American YouTuber (born 1981)

Nathaniel "Coyote" Peterson (born September 1, 1981) is an American YouTuber, wildlife educator, and host of Animal Planet's series Coyote Peterson: Brave the Wild. He is best known for his YouTube channel Brave Wilderness, which focuses on documenting and educating about animals. Peterson has also become known for videos in which he allows himself to be stung or bitten by various animals, many of them venomous, such as the bullet ant and the executioner wasp.

He hosts several other series on YouTube and other platforms including Breaking Trail, Beyond the Tide, Dragon Tails, Base Camp, Brave Wilderness, On Location and Coyote's Backyard. These series span many tropical and temperate locations, including much of the United States, Australia, Brazil, New Zealand, South Africa, Japan, the Bahamas, and Costa Rica.

His team includes camera operators Mark Vins and Mario Aldecoa, trained wildlife experts who occasionally present episodes themselves.

==Background==
Nathaniel Peterson was born on September 1, 1981. He grew up in rural Newbury, Ohio, about 20 miles east of Cleveland. At a very young age, Coyote took an interest in animals, inspired by his mother. He loved exploring the outdoors and catching different animals. He is of German and Hungarian descent. In his youth, he spent a lot of time in and around the Tohono Oʼodham Nation learning from their culture, which he got a tattoo to symbolise in 2024.

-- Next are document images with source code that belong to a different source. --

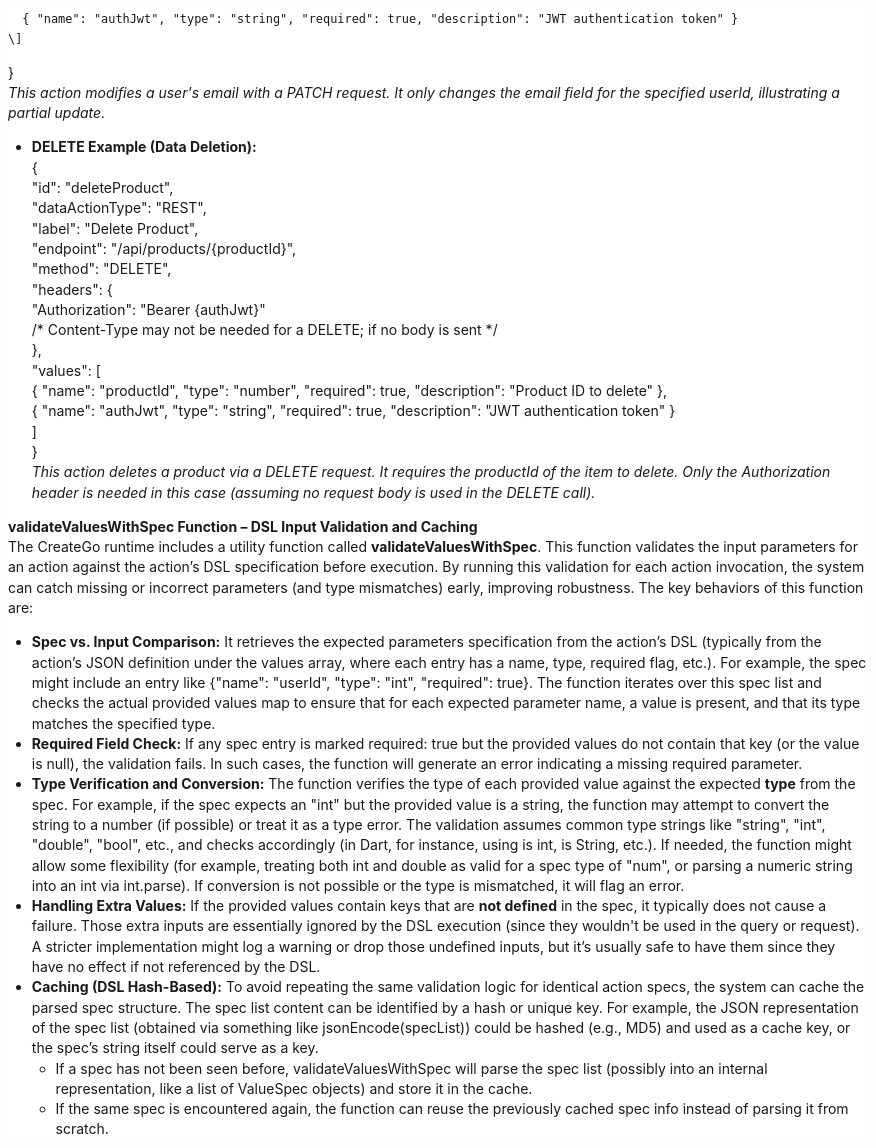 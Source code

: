       { "name": "authJwt", "type": "string", "required": true, "description": "JWT authentication token" }  
    \]  
  }  
  *This action modifies a user's email with a PATCH request. It only changes the email field for the specified userId, illustrating a partial update.*  
* **DELETE Example (Data Deletion):**  
  {  
    "id": "deleteProduct",  
    "dataActionType": "REST",  
    "label": "Delete Product",  
    "endpoint": "/api/products/{productId}",  
    "method": "DELETE",  
    "headers": {  
      "Authorization": "Bearer {authJwt}"  
      /\* Content-Type may not be needed for a DELETE; if no body is sent \*/  
    },  
    "values": \[  
      { "name": "productId", "type": "number", "required": true, "description": "Product ID to delete" },  
      { "name": "authJwt",  "type": "string", "required": true, "description": "JWT authentication token" }  
    \]  
  }  
  *This action deletes a product via a DELETE request. It requires the productId of the item to delete. Only the Authorization header is needed in this case (assuming no request body is used in the DELETE call).*

**validateValuesWithSpec Function – DSL Input Validation and Caching**  
The CreateGo runtime includes a utility function called **validateValuesWithSpec**. This function validates the input parameters for an action against the action’s DSL specification before execution. By running this validation for each action invocation, the system can catch missing or incorrect parameters (and type mismatches) early, improving robustness. The key behaviors of this function are:

* **Spec vs. Input Comparison:** It retrieves the expected parameters specification from the action’s DSL (typically from the action’s JSON definition under the values array, where each entry has a name, type, required flag, etc.). For example, the spec might include an entry like {"name": "userId", "type": "int", "required": true}. The function iterates over this spec list and checks the actual provided values map to ensure that for each expected parameter name, a value is present, and that its type matches the specified type.  
* **Required Field Check:** If any spec entry is marked required: true but the provided values do not contain that key (or the value is null), the validation fails. In such cases, the function will generate an error indicating a missing required parameter.  
* **Type Verification and Conversion:** The function verifies the type of each provided value against the expected **type** from the spec. For example, if the spec expects an "int" but the provided value is a string, the function may attempt to convert the string to a number (if possible) or treat it as a type error. The validation assumes common type strings like "string", "int", "double", "bool", etc., and checks accordingly (in Dart, for instance, using is int, is String, etc.). If needed, the function might allow some flexibility (for example, treating both int and double as valid for a spec type of "num", or parsing a numeric string into an int via int.parse). If conversion is not possible or the type is mismatched, it will flag an error.  
* **Handling Extra Values:** If the provided values contain keys that are **not defined** in the spec, it typically does not cause a failure. Those extra inputs are essentially ignored by the DSL execution (since they wouldn't be used in the query or request). A stricter implementation might log a warning or drop those undefined inputs, but it’s usually safe to have them since they have no effect if not referenced by the DSL.  
* **Caching (DSL Hash-Based):** To avoid repeating the same validation logic for identical action specs, the system can cache the parsed spec structure. The spec list content can be identified by a hash or unique key. For example, the JSON representation of the spec list (obtained via something like jsonEncode(specList)) could be hashed (e.g., MD5) and used as a cache key, or the spec’s string itself could serve as a key.  
  * If a spec has not been seen before, validateValuesWithSpec will parse the spec list (possibly into an internal representation, like a list of ValueSpec objects) and store it in the cache.  
  * If the same spec is encountered again, the function can reuse the previously cached spec info instead of parsing it from scratch.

As he grew older, he attended Notre Dame-Cathedral Latin High School, a college-prep school. He then studied film at Ohio State University, from which he enrolled in 2000 and then graduated in 2004. Though a self-described animal expert, he is not formally educated in any biological science and does not have any animal training and as such has warned viewers not to imitate his methods of handling. Peterson has a daughter, Olivia, who is often featured in his videos.

==YouTube career==
Peterson began posting videos on his YouTube channel, Brave Wilderness, in 2014. On the channel, he hosts several series including: Breaking Trail, which won a 2015 Emmy Award for youth/teen programs, Dragon Tails, Coyote's Backyard, Beyond the Tide, and On Location. Peterson made his first "bug attack" video unintentionally in 2016.
His most popular videos are ones where he intentionally lets venomous insects sting him, working his way up the "Schmidt sting pain index" created by entomologist Justin Schmidt. Early videos featured harvester ants before moving on to fire ants, the velvet ant, the tarantula hawk, and then the bullet ant, which has the most painful sting on the sting pain index. He was later stung by a warrior wasp, an Asian giant hornet, and the executioner wasp. In the executioner wasp video, he declares its sting worse than that of the bullet ant, stating "the executioner is king."

He started his dangerous experiments because of the enthusiastic response of his audience. In 2019, Peterson's channel set Guinness World Records for the most-subscribed YouTube channel dedicated to animals and for the most-viewed animal channel. In 2020, Peterson said that he was probably done making "sting and bite" videos. Peterson was featured on Conan, along with Jeff Goldblum, where he brought many animals. In May 2021, Peterson and his teammate Mark Vins participated in a video call with president Joe Biden and Anthony Fauci to promote COVID-19 vaccinations.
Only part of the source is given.